Crit Care Med. 2000 Feb;28(2):458-61. doi: 10.1097/00003246-200002000-00028.
Procalcitonin (PCT) is a 13 kD protein of which plasma concentrations are strongly increased in inflammatory states. PCT concentrations are claimed to have a more powerful discriminatory value for bacterial infection than the acute phase proteins serum amyloid A (SAA) or C-reactive protein (CRP). The source of production and its mechanism of induction are unknown. We investigated the inducibility of PCT both in vivo and in vitro and compared the behavior of PCT with those of SAA and CRP.
A prospective descriptive patient sample study and a controlled liver tissue culture study.
A university hospital.
Cancer patients who were treated with human tumor necrosis factor-alpha (rhTNF-alpha; 5 patients) or interleukin-6 (rhIL-6; 7 patients).

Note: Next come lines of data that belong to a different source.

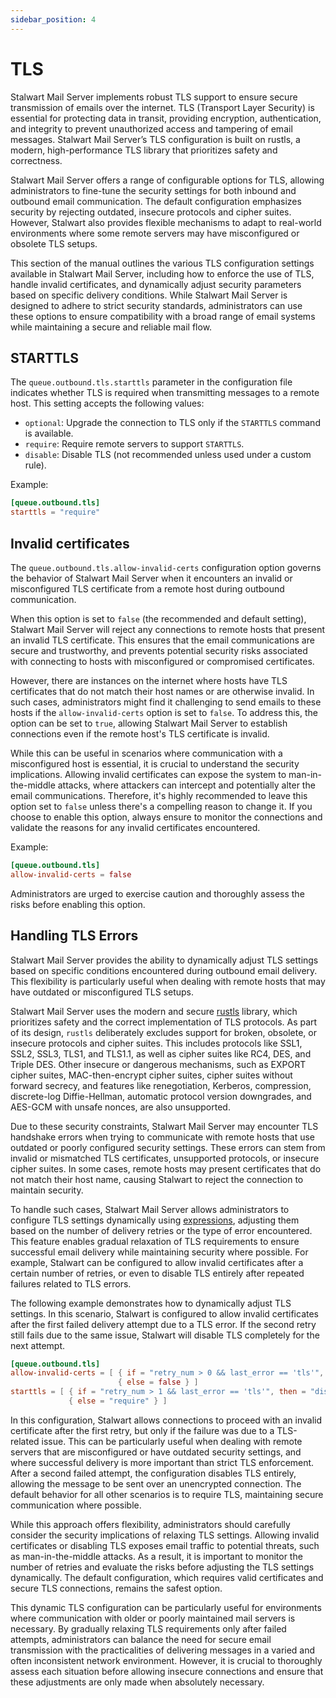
 ```yaml
---
sidebar_position: 4
---
```


# TLS

Stalwart Mail Server implements robust TLS support to ensure secure transmission of emails over the internet. TLS (Transport Layer Security) is essential for protecting data in transit, providing encryption, authentication, and integrity to prevent unauthorized access and tampering of email messages. Stalwart Mail Server’s TLS configuration is built on rustls, a modern, high-performance TLS library that prioritizes safety and correctness.

Stalwart Mail Server offers a range of configurable options for TLS, allowing administrators to fine-tune the security settings for both inbound and outbound email communication. The default configuration emphasizes security by rejecting outdated, insecure protocols and cipher suites. However, Stalwart also provides flexible mechanisms to adapt to real-world environments where some remote servers may have misconfigured or obsolete TLS setups.

This section of the manual outlines the various TLS configuration settings available in Stalwart Mail Server, including how to enforce the use of TLS, handle invalid certificates, and dynamically adjust security parameters based on specific delivery conditions. While Stalwart Mail Server is designed to adhere to strict security standards, administrators can use these options to ensure compatibility with a broad range of email systems while maintaining a secure and reliable mail flow.

## STARTTLS

The `queue.outbound.tls.starttls` parameter in the configuration file indicates whether TLS is required when transmitting messages to a remote host. This setting accepts the following values:

- `optional`: Upgrade the connection to TLS only if the `STARTTLS` command is available.
- `require`: Require remote servers to support `STARTTLS`.
- `disable`: Disable TLS (not recommended unless used under a custom rule).

Example:

```toml
[queue.outbound.tls]
starttls = "require"
```

## Invalid certificates

The `queue.outbound.tls.allow-invalid-certs` configuration option governs the behavior of Stalwart Mail Server when it encounters an invalid or misconfigured TLS certificate from a remote host during outbound communication.

When this option is set to `false` (the recommended and default setting), Stalwart Mail Server will reject any connections to remote hosts that present an invalid TLS certificate. This ensures that the email communications are secure and trustworthy, and prevents potential security risks associated with connecting to hosts with misconfigured or compromised certificates.

However, there are instances on the internet where hosts have TLS certificates that do not match their host names or are otherwise invalid. In such cases, administrators might find it challenging to send emails to these hosts if the `allow-invalid-certs` option is set to `false`. To address this, the option can be set to `true`, allowing Stalwart Mail Server to establish connections even if the remote host's TLS certificate is invalid.

While this can be useful in scenarios where communication with a misconfigured host is essential, it is crucial to understand the security implications. Allowing invalid certificates can expose the system to man-in-the-middle attacks, where attackers can intercept and potentially alter the email communications. Therefore, it's highly recommended to leave this option set to `false` unless there's a compelling reason to change it. If you choose to enable this option, always ensure to monitor the connections and validate the reasons for any invalid certificates encountered.

Example:

```toml
[queue.outbound.tls]
allow-invalid-certs = false
```

Administrators are urged to exercise caution and thoroughly assess the risks before enabling this option.

## Handling TLS Errors

Stalwart Mail Server provides the ability to dynamically adjust TLS settings based on specific conditions encountered during outbound email delivery. This flexibility is particularly useful when dealing with remote hosts that may have outdated or misconfigured TLS setups. 

Stalwart Mail Server uses the modern and secure [rustls](https://docs.rs/rustls/latest/rustls/) library, which prioritizes safety and the correct implementation of TLS protocols. As part of its design, `rustls` deliberately excludes support for broken, obsolete, or insecure protocols and cipher suites. This includes protocols like SSL1, SSL2, SSL3, TLS1, and TLS1.1, as well as cipher suites like RC4, DES, and Triple DES. Other insecure or dangerous mechanisms, such as EXPORT cipher suites, MAC-then-encrypt cipher suites, cipher suites without forward secrecy, and features like renegotiation, Kerberos, compression, discrete-log Diffie-Hellman, automatic protocol version downgrades, and AES-GCM with unsafe nonces, are also unsupported.

Due to these security constraints, Stalwart Mail Server may encounter TLS handshake errors when trying to communicate with remote hosts that use outdated or poorly configured security settings. These errors can stem from invalid or mismatched TLS certificates, unsupported protocols, or insecure cipher suites. In some cases, remote hosts may present certificates that do not match their host name, causing Stalwart to reject the connection to maintain security.

To handle such cases, Stalwart Mail Server allows administrators to configure TLS settings dynamically using [expressions](/docs/configuration/expressions/overview), adjusting them based on the number of delivery retries or the type of error encountered. This feature enables gradual relaxation of TLS requirements to ensure successful email delivery while maintaining security where possible. For example, Stalwart can be configured to allow invalid certificates after a certain number of retries, or even to disable TLS entirely after repeated failures related to TLS errors.

The following example demonstrates how to dynamically adjust TLS settings. In this scenario, Stalwart is configured to allow invalid certificates after the first failed delivery attempt due to a TLS error. If the second retry still fails due to the same issue, Stalwart will disable TLS completely for the next attempt. 

```toml
[queue.outbound.tls]
allow-invalid-certs = [ { if = "retry_num > 0 && last_error == 'tls'", then = true},
                        { else = false } ]
starttls = [ { if = "retry_num > 1 && last_error == 'tls'", then = "disable"},
             { else = "require" } ]
```

In this configuration, Stalwart allows connections to proceed with an invalid certificate after the first retry, but only if the failure was due to a TLS-related issue. This can be particularly useful when dealing with remote servers that are misconfigured or have outdated security settings, and where successful delivery is more important than strict TLS enforcement. After a second failed attempt, the configuration disables TLS entirely, allowing the message to be sent over an unencrypted connection. The default behavior for all other scenarios is to require TLS, maintaining secure communication where possible.

While this approach offers flexibility, administrators should carefully consider the security implications of relaxing TLS settings. Allowing invalid certificates or disabling TLS exposes email traffic to potential threats, such as man-in-the-middle attacks. As a result, it is important to monitor the number of retries and evaluate the risks before adjusting the TLS settings dynamically. The default configuration, which requires valid certificates and secure TLS connections, remains the safest option.

This dynamic TLS configuration can be particularly useful for environments where communication with older or poorly maintained mail servers is necessary. By gradually relaxing TLS requirements only after failed attempts, administrators can balance the need for secure email transmission with the practicalities of delivering messages in a varied and often inconsistent network environment. However, it is crucial to thoroughly assess each situation before allowing insecure connections and ensure that these adjustments are only made when absolutely necessary.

Serial serum samples were collected for analysis of concentrations of PCT, SAA, and CRP. In the TNF-alpha group, frequent sampling was performed on the first day to allow analysis of initial responses. In a human liver slice model, the release of PCT, SAA, and CRP was measured on induction with rhTNF-alpha and rhIL-6 for 24 hrs. We found that PCT displayed acute phase reactant behavior in vivo after administration of both rhTNF-alpha and rhIL-6. After rhTNF-alpha-administration, PCT reached half-maximal concentrations within 8 hrs, 12 hrs earlier than either SAA or CRP did. PCT, SAA, and CRP were produced in detectable quantities by liver tissue in vitro. PCT production by liver slices was enhanced after stimulation with rhTNF-alpha or rhIL-6; SAA and CRP concentrations were elevated after stimulation with rhTNF-alpha.

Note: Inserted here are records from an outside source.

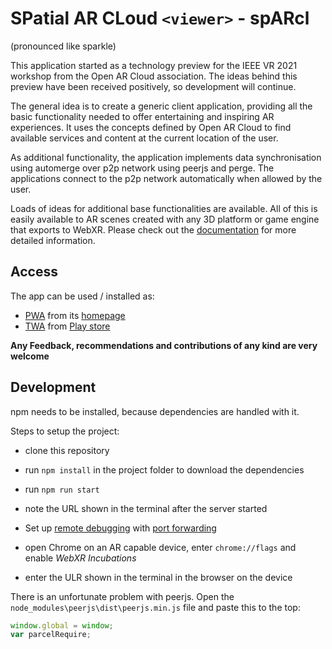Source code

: # SPatial AR CLoud `<viewer>` - spARcl
(pronounced like sparkle)

This application started as a technology preview for the IEEE VR 2021 workshop from the Open AR Cloud association. The ideas behind this preview have been received positively, so development will continue.

The general idea is to create a generic client application, providing all the basic functionality needed to offer entertaining and inspiring AR experiences. It uses the concepts defined by Open AR Cloud to find available services and content at the  current location of the user.

As additional functionality, the application implements data synchronisation using automerge over p2p network using peerjs and perge. The applications connect to the p2p network automatically when allowed by the user.

Loads of ideas for additional base functionalities are available. All of this is easily available to AR scenes created with any 3D platform or game engine that exports to WebXR. Please check out the [documentation](https://openarcloud.github.io/sparcl/) for more detailed information.

## Access

The app can be used / installed as:
* [PWA](https://web.dev/progressive-web-apps/) from its [homepage](https://sparcl.app/)
* [TWA](https://developer.chrome.com/docs/android/trusted-web-activity/overview/) from [Play store](https://play.google.com/store/apps/details?id=app.sparcl.twa)

**Any Feedback, recommendations and contributions of any kind are very welcome**

## Development

npm needs to be installed, because dependencies are handled with it. 

Steps to setup the project: 
* clone this repository
* run `npm install` in the project folder to download the dependencies
* run `npm run start`
* note the URL shown in the terminal after the server started
* Set up [remote debugging](https://developer.chrome.com/docs/devtools/remote-debugging/) with [port forwarding](https://developer.chrome.com/docs/devtools/remote-debugging/local-server/)

* open Chrome on an AR capable device, enter `chrome://flags` and enable _WebXR Incubations_
* enter the ULR shown in the terminal in the browser on the device 

There is an unfortunate problem with peerjs. Open the `node_modules\peerjs\dist\peerjs.min.js` file and paste this to the top:
```javascript
window.global = window; 
var parcelRequire;
```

We found that PCT and acute phase proteins such as CRP are induced by similar pathways. The liver appears to be a major source of PCT production. Thus, PCT may be considered an acute phase protein. The different kinetics of PCT, rather than a fundamentally different afferent pathway, may explain its putative diagnostic potential to discriminate bacterial infection from other causes of inflammation.
降钙素原(PCT)是一种13 kD的蛋白质,其血浆浓度在炎症状态下会大幅升高。据称,PCT浓度对细菌感染的鉴别价值比急性期蛋白血清淀粉样蛋白A(SAA)或C反应蛋白(CRP)更强。其产生来源及其诱导机制尚不清楚。我们在体内和体外研究了PCT的诱导性,并将PCT的行为与SAA和CRP的行为进行了比较。

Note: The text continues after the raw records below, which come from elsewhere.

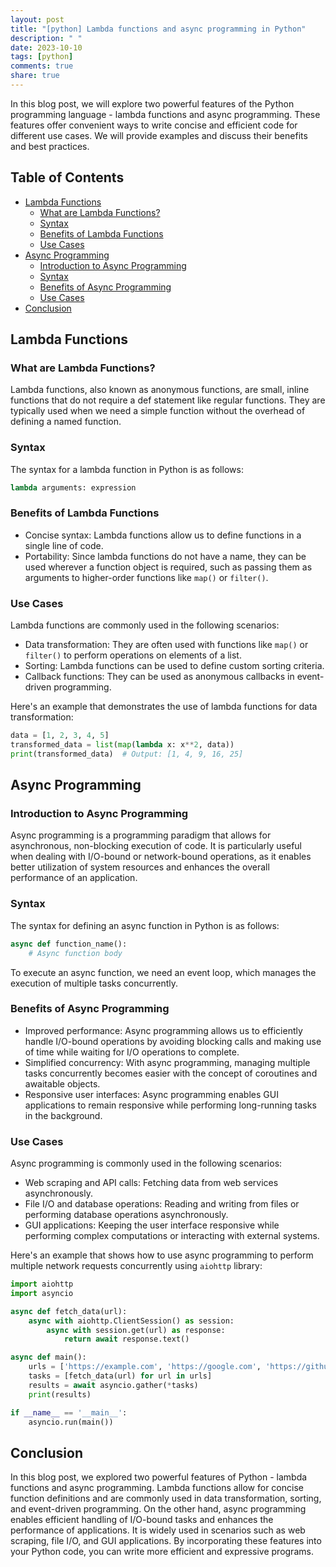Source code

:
 ```yaml
---
layout: post
title: "[python] Lambda functions and async programming in Python"
description: " "
date: 2023-10-10
tags: [python]
comments: true
share: true
---
```


In this blog post, we will explore two powerful features of the Python programming language - lambda functions and async programming. These features offer convenient ways to write concise and efficient code for different use cases. We will provide examples and discuss their benefits and best practices.

## Table of Contents

- [Lambda Functions](#lambda-functions)
    - [What are Lambda Functions?](#what-are-lambda-functions)
    - [Syntax](#syntax)
    - [Benefits of Lambda Functions](#benefits-of-lambda-functions)
    - [Use Cases](#use-cases)
- [Async Programming](#async-programming)
    - [Introduction to Async Programming](#introduction-to-async-programming)
    - [Syntax](#syntax)
    - [Benefits of Async Programming](#benefits-of-async-programming)
    - [Use Cases](#use-cases)
- [Conclusion](#conclusion)

## Lambda Functions

### What are Lambda Functions?

Lambda functions, also known as anonymous functions, are small, inline functions that do not require a def statement like regular functions. They are typically used when we need a simple function without the overhead of defining a named function.

### Syntax

The syntax for a lambda function in Python is as follows:

```python
lambda arguments: expression
```

### Benefits of Lambda Functions

- Concise syntax: Lambda functions allow us to define functions in a single line of code.
- Portability: Since lambda functions do not have a name, they can be used wherever a function object is required, such as passing them as arguments to higher-order functions like `map()` or `filter()`.

### Use Cases

Lambda functions are commonly used in the following scenarios:

- Data transformation: They are often used with functions like `map()` or `filter()` to perform operations on elements of a list.
- Sorting: Lambda functions can be used to define custom sorting criteria.
- Callback functions: They can be used as anonymous callbacks in event-driven programming.

Here's an example that demonstrates the use of lambda functions for data transformation:

```python
data = [1, 2, 3, 4, 5]
transformed_data = list(map(lambda x: x**2, data))
print(transformed_data)  # Output: [1, 4, 9, 16, 25]
```

## Async Programming

### Introduction to Async Programming

Async programming is a programming paradigm that allows for asynchronous, non-blocking execution of code. It is particularly useful when dealing with I/O-bound or network-bound operations, as it enables better utilization of system resources and enhances the overall performance of an application.

### Syntax

The syntax for defining an async function in Python is as follows:

```python
async def function_name():
    # Async function body
```

To execute an async function, we need an event loop, which manages the execution of multiple tasks concurrently.

### Benefits of Async Programming

- Improved performance: Async programming allows us to efficiently handle I/O-bound operations by avoiding blocking calls and making use of time while waiting for I/O operations to complete.
- Simplified concurrency: With async programming, managing multiple tasks concurrently becomes easier with the concept of coroutines and awaitable objects.
- Responsive user interfaces: Async programming enables GUI applications to remain responsive while performing long-running tasks in the background.

### Use Cases

Async programming is commonly used in the following scenarios:

- Web scraping and API calls: Fetching data from web services asynchronously.
- File I/O and database operations: Reading and writing from files or performing database operations asynchronously.
- GUI applications: Keeping the user interface responsive while performing complex computations or interacting with external systems.

Here's an example that shows how to use async programming to perform multiple network requests concurrently using `aiohttp` library:

```python
import aiohttp
import asyncio

async def fetch_data(url):
    async with aiohttp.ClientSession() as session:
        async with session.get(url) as response:
            return await response.text()

async def main():
    urls = ['https://example.com', 'https://google.com', 'https://github.com']
    tasks = [fetch_data(url) for url in urls]
    results = await asyncio.gather(*tasks)
    print(results)

if __name__ == '__main__':
    asyncio.run(main())
```

## Conclusion

In this blog post, we explored two powerful features of Python - lambda functions and async programming. Lambda functions allow for concise function definitions and are commonly used in data transformation, sorting, and event-driven programming. On the other hand, async programming enables efficient handling of I/O-bound tasks and enhances the performance of applications. It is widely used in scenarios such as web scraping, file I/O, and GUI applications. By incorporating these features into your Python code, you can write more efficient and expressive programs.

一项前瞻性描述性患者样本研究和一项对照肝组织培养研究。
一家大学医院。
接受重组人肿瘤坏死因子-α(rhTNF-α;5例)或白细胞介素-6(rhIL-6;7例)治疗的癌症患者。
采集系列血清样本以分析PCT、SAA和CRP的浓度。在TNF-α组,第一天进行频繁采样以分析初始反应。在人肝切片模型中,用rhTNF-α和rhIL-6诱导24小时后测量PCT、SAA和CRP的释放。我们发现,给予rhTNF-α和rhIL-6后,PCT在体内表现出急性期反应物的行为。给予rhTNF-α后,PCT在8小时内达到最大浓度的一半,比SAA或CRP早12小时。肝组织在体外可产生可检测量的PCT、SAA和CRP。用rhTNF-α或rhIL-6刺激后,肝切片产生的PCT增加;用rhTNF-α刺激后,SAA和CRP浓度升高。
我们发现PCT和CRP等急性期蛋白由相似途径诱导产生。肝脏似乎是PCT产生的主要来源。因此,PCT可被视为一种急性期蛋白。PCT不同的动力学特性,而非根本不同的传入途径,可能解释了其在鉴别细菌感染与其他炎症原因方面的假定诊断潜力。